Recorded data
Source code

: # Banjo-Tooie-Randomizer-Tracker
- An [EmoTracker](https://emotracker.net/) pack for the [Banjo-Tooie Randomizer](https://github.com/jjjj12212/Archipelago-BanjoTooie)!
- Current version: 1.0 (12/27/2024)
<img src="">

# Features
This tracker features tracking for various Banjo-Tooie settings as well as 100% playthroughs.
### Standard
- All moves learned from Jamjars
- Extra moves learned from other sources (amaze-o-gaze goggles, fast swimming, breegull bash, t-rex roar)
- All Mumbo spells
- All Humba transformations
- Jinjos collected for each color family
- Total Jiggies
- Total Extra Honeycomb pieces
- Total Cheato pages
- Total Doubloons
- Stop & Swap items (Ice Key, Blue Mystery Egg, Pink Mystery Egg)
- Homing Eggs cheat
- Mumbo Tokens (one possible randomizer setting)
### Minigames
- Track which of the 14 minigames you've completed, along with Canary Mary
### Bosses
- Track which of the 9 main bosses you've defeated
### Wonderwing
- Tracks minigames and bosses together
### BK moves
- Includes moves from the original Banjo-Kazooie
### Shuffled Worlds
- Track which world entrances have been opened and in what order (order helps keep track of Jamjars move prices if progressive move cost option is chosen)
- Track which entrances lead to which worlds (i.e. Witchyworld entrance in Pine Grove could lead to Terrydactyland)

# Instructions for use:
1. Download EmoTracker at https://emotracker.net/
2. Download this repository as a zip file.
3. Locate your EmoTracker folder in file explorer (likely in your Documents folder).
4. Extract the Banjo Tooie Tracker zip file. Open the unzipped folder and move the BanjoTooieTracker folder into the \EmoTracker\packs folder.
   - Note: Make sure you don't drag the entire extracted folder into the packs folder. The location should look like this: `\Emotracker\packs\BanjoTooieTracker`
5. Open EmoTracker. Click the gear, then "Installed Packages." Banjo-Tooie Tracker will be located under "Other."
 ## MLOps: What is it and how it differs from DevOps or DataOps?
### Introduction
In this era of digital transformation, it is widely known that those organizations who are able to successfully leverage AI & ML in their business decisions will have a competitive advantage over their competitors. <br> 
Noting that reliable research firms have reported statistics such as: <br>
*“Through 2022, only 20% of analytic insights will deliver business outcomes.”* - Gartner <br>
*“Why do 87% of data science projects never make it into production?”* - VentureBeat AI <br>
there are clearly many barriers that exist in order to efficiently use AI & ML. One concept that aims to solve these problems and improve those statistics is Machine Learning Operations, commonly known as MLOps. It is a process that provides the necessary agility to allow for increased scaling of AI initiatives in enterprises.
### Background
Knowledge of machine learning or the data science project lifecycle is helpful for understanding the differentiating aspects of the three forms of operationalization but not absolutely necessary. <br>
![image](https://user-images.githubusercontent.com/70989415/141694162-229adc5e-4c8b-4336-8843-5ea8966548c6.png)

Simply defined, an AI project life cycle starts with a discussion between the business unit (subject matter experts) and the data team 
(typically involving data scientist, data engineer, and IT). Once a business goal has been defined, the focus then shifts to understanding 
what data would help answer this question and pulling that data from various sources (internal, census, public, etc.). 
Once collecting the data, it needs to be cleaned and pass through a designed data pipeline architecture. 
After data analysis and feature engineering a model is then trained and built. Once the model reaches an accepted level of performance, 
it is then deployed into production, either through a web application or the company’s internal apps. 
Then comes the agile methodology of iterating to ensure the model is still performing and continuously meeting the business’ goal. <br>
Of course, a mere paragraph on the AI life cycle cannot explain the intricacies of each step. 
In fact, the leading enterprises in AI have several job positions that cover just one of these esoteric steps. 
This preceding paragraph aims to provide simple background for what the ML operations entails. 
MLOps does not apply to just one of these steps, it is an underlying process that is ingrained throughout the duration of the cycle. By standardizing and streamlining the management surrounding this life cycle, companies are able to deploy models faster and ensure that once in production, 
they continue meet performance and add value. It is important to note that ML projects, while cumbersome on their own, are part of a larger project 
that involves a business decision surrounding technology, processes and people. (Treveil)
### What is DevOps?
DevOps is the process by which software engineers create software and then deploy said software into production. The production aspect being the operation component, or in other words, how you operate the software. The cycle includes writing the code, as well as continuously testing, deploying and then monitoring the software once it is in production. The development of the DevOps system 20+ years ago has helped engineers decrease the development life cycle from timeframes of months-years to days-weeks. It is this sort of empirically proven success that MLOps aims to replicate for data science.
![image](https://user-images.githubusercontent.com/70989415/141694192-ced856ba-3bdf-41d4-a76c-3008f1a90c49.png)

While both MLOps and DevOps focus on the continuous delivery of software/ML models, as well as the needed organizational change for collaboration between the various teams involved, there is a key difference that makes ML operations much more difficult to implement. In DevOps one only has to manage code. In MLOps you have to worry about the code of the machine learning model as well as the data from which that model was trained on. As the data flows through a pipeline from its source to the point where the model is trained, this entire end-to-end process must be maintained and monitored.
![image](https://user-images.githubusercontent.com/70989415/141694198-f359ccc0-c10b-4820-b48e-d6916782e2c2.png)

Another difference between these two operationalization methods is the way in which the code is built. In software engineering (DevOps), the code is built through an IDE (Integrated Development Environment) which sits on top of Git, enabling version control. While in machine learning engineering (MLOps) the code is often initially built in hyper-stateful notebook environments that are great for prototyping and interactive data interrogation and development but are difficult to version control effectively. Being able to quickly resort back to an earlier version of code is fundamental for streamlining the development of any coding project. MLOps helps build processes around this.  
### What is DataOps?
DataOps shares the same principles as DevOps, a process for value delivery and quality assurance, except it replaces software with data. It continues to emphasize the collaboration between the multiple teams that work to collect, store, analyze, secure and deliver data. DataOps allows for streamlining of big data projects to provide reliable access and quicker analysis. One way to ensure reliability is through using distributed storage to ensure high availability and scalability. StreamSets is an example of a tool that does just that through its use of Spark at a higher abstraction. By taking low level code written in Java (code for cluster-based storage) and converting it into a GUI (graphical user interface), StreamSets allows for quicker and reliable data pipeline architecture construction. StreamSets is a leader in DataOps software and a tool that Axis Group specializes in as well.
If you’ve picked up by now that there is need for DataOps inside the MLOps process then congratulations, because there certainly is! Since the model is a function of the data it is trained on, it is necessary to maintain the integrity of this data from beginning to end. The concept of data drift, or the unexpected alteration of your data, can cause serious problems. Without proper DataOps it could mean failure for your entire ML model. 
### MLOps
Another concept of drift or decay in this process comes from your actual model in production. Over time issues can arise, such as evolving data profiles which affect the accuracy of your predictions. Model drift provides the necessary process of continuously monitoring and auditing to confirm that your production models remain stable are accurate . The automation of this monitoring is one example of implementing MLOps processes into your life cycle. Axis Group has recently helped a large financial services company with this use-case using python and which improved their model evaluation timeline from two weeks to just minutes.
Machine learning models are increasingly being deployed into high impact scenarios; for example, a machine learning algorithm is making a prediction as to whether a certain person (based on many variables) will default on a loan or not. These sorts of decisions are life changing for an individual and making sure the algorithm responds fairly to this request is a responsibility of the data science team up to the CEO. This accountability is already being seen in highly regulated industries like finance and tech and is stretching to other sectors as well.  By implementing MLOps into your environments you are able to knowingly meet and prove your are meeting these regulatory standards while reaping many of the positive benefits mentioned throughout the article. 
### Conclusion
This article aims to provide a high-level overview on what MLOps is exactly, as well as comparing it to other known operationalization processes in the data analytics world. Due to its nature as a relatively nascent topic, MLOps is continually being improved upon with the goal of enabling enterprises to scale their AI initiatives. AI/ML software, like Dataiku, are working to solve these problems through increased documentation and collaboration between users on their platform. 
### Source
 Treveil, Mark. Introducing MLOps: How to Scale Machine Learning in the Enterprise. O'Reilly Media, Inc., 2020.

**Action item:**
Print only the lines from the top of the data above down to the line holding "5. Open EmoTracker.", inclusive.

**Solved problem:**
Source code

: # Banjo-Tooie-Randomizer-Tracker
- An [EmoTracker](https://emotracker.net/) pack for the [Banjo-Tooie Randomizer](https://github.com/jjjj12212/Archipelago-BanjoTooie)!
- Current version: 1.0 (12/27/2024)
<img src="">

# Features
This tracker features tracking for various Banjo-Tooie settings as well as 100% playthroughs.
### Standard
- All moves learned from Jamjars
- Extra moves learned from other sources (amaze-o-gaze goggles, fast swimming, breegull bash, t-rex roar)
- All Mumbo spells
- All Humba transformations
- Jinjos collected for each color family
- Total Jiggies
- Total Extra Honeycomb pieces
- Total Cheato pages
- Total Doubloons
- Stop & Swap items (Ice Key, Blue Mystery Egg, Pink Mystery Egg)
- Homing Eggs cheat
- Mumbo Tokens (one possible randomizer setting)
### Minigames
- Track which of the 14 minigames you've completed, along with Canary Mary
### Bosses
- Track which of the 9 main bosses you've defeated
### Wonderwing
- Tracks minigames and bosses together
### BK moves
- Includes moves from the original Banjo-Kazooie
### Shuffled Worlds
- Track which world entrances have been opened and in what order (order helps keep track of Jamjars move prices if progressive move cost option is chosen)
- Track which entrances lead to which worlds (i.e. Witchyworld entrance in Pine Grove could lead to Terrydactyland)

# Instructions for use:
1. Download EmoTracker at https://emotracker.net/
2. Download this repository as a zip file.
3. Locate your EmoTracker folder in file explorer (likely in your Documents folder).
4. Extract the Banjo Tooie Tracker zip file. Open the unzipped folder and move the BanjoTooieTracker folder into the \EmoTracker\packs folder.
   - Note: Make sure you don't drag the entire extracted folder into the packs folder. The location should look like this: `\Emotracker\packs\BanjoTooieTracker`
5. Open EmoTracker. Click the gear, then "Installed Packages." Banjo-Tooie Tracker will be located under "Other."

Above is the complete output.